The OFT has carried out a survey of online shoppers and a study of online retail sites in a follow up to 2007-published research which showed that many consumers were ignorant of their rights and many sites broke consumer-protection laws.
It said that it found improvements when it conducted follow-up research last year.
"Overall assumed compliance and information provision by online businesses has improved with more sites (89% in 2009 compared to 84% in 2006) now providing full geographical addresses, and fewer sites (26% in 2009 compared to 38% in 2006) imposing restrictions on cancellations," it said. 'Assumed compliance' is the term its studies use when sites they examine appear to operate in line with the law.
"A greater proportion of sites reviewed in 2009 (21% compared to 17% in 2008) appeared to comply on all aspects for which they were assessed," said its report of its 'sweep' of retail websites. "While the web sweep covered larger businesses, it is possible that assumed compliance of smaller sites, not included in the review, also improved due to the larger sites setting a higher standard."
The OFT also conducted surveys with consumers and found that their knowledge of their rights had improved since previous research.
"The 2009 [study] shows an increase in the proportion of shoppers claiming to be very or fairly aware of their rights when shopping online (up from 49% in 2006 to 62% in 2009)," said the OFT's report. "Shoppers are also more aware of where to go when looking for advice on their rights (decrease in those reporting they do not know where to go for advice from 28% in 2006 to 16% in 2009)."
"Consumer awareness about cancellation rights has improved since 2006 (51% in 2009 compared to 44% in 2006)," it said.

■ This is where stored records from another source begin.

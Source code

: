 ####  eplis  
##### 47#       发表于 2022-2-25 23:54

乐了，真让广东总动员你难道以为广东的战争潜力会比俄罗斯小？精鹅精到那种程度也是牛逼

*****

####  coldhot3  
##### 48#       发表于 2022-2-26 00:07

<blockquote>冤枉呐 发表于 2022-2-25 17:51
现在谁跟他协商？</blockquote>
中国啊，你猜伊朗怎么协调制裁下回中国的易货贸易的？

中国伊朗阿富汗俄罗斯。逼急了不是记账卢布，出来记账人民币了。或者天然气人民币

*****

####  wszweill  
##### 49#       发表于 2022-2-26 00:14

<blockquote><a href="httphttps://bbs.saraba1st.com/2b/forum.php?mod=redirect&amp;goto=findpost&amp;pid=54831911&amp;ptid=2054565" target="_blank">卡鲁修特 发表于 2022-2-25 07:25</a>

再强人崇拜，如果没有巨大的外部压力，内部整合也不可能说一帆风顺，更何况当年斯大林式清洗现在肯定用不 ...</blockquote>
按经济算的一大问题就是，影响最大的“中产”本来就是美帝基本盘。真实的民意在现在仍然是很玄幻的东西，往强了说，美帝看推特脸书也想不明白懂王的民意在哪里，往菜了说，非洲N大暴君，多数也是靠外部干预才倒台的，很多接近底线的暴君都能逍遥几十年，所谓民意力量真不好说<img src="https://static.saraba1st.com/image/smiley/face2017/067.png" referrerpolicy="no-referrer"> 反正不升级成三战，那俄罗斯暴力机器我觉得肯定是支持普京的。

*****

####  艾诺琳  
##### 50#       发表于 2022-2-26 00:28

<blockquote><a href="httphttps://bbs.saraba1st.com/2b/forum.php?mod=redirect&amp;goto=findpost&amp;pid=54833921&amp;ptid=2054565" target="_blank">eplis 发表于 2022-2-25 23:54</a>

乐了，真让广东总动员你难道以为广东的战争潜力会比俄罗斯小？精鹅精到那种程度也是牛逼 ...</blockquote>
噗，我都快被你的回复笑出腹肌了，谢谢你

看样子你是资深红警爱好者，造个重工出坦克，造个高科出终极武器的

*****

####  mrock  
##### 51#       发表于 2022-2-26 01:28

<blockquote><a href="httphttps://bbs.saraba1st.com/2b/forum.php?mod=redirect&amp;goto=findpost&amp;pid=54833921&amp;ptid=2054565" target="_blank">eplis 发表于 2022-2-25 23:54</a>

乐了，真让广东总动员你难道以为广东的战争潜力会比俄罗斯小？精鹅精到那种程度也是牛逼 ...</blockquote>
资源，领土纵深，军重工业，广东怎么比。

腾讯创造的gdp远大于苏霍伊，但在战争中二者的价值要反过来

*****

The survey found that a recent trend towards the use of price comparison sites may be reversed. "While fewer shoppers used price comparison sites in 2009 (60%) compared to 2006 (73%), the key reason cited for this was a preference to shop from familiar sites rather than lack of awareness about price comparison sites," it said.
The OFT's report cautioned against firm conclusions that price comparison shopping was on the wane, though. It said that other research contradicted its findings.
"Online research publication, E Marketer, stated in its August 2009 report that a survey of UK internet users carried out by Internet Advertising Bureau UK and Lightspeed Research, UK revealed that the recession had affected the frequency of visits to (retail) websites," it said. "41% of respondents said the time they spent shopping had increased and 45% said they were spending more time looking for deals. 33.7% of respondents said they visited price comparison sites more often due to the recession."
The OFT said that online consumers' situation had improved since its previous research was carried out.
"Overall, there have been many positive changes in the internet shopping market following the OFT study," it said. "Business assumed compliance with regulation and information provision has improved, levels of consumer awareness and confidence have increased since 2006, though there is still scope for the absolute levels to improve for the market to thrive.
Previous OFT research had found that nearly one third of all consumer websites were non-compliant with some aspect of consumer laws. Research conducted in 2008 found that 31% of sites appeared not to refund the full costs of goods as required by EU distance selling laws.
Despite the good news for online shoppers, the research still found problems for buyers of goods. It found that many sites added charges to items later on in the sales process.
"On more than half (55%) of the sites reviewed it was discovered that the final checkout price included compulsory additions to the first price shown," it said. "Such charges were only indicated in 22% of all sites reviewed. In nearly every case (96% ) where additional compulsory charges were experienced at checkout all or part of these were delivery charges."
The OFT is conducting another study into online retail and whether its pricing strategies and advertising methods are fair. That report is expected in spring.